* Data records:
• • • • •

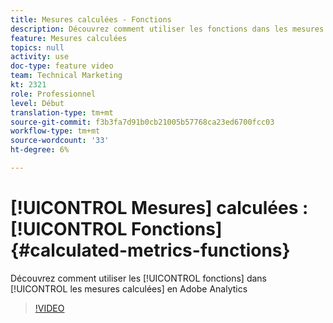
 ```yaml
---
title: Mesures calculées - Fonctions
description: Découvrez comment utiliser les fonctions dans les mesures calculées en Adobe Analytics
feature: Mesures calculées
topics: null
activity: use
doc-type: feature video
team: Technical Marketing
kt: 2321
role: Professionnel
level: Début
translation-type: tm+mt
source-git-commit: f3b3fa7d91b0cb21005b57768ca23ed6700fcc03
workflow-type: tm+mt
source-wordcount: '33'
ht-degree: 6%

---
```



# [!UICONTROL Mesures] calculées :  [!UICONTROL Fonctions] {#calculated-metrics-functions}

Découvrez comment utiliser les [!UICONTROL fonctions] dans [!UICONTROL les mesures calculées] en Adobe Analytics

>[!VIDEO](https://video.tv.adobe.com/v/25408/?quality=12)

• • • • •

* Exercise objective: Print every entry above again without changing a word, and omit the pictures.

* Reply to the task:
 ```yaml
---
title: Mesures calculées - Fonctions
description: Découvrez comment utiliser les fonctions dans les mesures calculées en Adobe Analytics
feature: Mesures calculées
topics: null
activity: use
doc-type: feature video
team: Technical Marketing
kt: 2321
role: Professionnel
level: Début
translation-type: tm+mt
source-git-commit: f3b3fa7d91b0cb21005b57768ca23ed6700fcc03
workflow-type: tm+mt
source-wordcount: '33'
ht-degree: 6%

---
```



# [!UICONTROL Mesures] calculées :  [!UICONTROL Fonctions] {#calculated-metrics-functions}

Découvrez comment utiliser les [!UICONTROL fonctions] dans [!UICONTROL les mesures calculées] en Adobe Analytics

>[!VIDEO](https://video.tv.adobe.com/v/25408/?quality=12)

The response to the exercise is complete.